【事例あり】その目標設定は適切か? 部下が立てた目標をチェックしましょう
人事評価指標の一つとして目標管理制度を導入している企業は約65%となっており、幅広く浸透しています(※1)。目標管理制度とは、社員が自ら目標を設定し、達成までのプロセスや進捗を管理する経営手法です。しかし、目標の達成度を給与や賞与に反映させることを前提とする企業では、特に目標設定の難しさに戸惑うことが多いようです。適切な目標設定がされていない状態で目標の達成度を給与や賞与へ反映させると、「目標の達成基準が不明瞭」「目標レベルがバラバラで不公平」といった社員の不満要因につながる恐れがあります。

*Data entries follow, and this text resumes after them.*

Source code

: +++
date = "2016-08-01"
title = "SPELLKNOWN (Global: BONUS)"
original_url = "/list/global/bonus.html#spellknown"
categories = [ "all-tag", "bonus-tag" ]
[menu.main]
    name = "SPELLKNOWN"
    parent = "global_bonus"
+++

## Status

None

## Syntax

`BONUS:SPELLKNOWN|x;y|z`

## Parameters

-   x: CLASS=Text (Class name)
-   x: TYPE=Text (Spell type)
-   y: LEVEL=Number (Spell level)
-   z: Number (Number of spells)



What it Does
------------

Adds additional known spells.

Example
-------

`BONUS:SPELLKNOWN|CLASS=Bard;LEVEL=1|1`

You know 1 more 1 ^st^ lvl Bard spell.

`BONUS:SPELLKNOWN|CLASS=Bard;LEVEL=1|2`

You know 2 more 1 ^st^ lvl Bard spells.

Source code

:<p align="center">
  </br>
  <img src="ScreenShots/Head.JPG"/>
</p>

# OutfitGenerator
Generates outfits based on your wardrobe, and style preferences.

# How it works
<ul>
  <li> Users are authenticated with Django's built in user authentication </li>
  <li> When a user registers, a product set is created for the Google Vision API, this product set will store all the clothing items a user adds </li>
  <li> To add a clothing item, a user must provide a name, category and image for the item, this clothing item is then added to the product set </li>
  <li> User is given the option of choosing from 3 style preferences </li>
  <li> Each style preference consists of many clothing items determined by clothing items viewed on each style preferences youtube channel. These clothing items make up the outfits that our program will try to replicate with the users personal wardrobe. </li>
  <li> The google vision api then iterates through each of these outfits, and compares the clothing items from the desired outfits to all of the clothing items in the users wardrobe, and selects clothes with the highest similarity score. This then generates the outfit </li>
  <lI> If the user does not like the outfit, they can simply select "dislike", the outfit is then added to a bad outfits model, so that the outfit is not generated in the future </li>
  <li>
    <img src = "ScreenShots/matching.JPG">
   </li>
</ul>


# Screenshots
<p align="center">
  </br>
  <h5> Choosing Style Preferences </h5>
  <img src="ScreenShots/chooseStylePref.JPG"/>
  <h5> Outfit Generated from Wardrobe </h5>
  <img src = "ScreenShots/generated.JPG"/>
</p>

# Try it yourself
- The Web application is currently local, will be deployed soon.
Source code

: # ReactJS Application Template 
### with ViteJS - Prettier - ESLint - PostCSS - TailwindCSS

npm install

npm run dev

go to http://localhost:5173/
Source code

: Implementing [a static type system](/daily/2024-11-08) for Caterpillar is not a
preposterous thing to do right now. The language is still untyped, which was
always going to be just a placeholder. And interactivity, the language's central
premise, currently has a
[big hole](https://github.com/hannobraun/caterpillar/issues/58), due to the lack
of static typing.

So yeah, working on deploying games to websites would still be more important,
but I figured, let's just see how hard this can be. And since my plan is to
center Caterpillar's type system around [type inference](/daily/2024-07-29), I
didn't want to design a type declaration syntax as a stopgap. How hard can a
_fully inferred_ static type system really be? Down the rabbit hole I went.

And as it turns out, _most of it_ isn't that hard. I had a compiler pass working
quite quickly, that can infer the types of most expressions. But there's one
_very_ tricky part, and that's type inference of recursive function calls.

そのため、部下が立てた目標の内容やレベル感に問題はないかを上司がチェックすることが重要です。本記事では、上司が部下の目標をチェックする際の観点を解説します。
【部下の目標をチェックする際の観点】
目標設定において特に問題が起こりやすい点として、上司がチェックすべき主な観点をご紹介します。
①目標レベルは適切か
目標の達成度を給与や賞与へ反映させる以上、目標レベルは低すぎても高すぎても適切とは言えません。目標は、社員の等級や役職に見合ったレベルになっている必要があります。
NG例:「個人売上○○万円を達成する」
これは課長級の社員が立てた目標ですが、この会社の課長級の等級基準書「自らの経験を活かしながら、課のマネジメントを遂行する」に照らし合わせると、個人成果の目標に留まっており、課のマネジメントを担う立場の目標としてはレベルが十分ではありません。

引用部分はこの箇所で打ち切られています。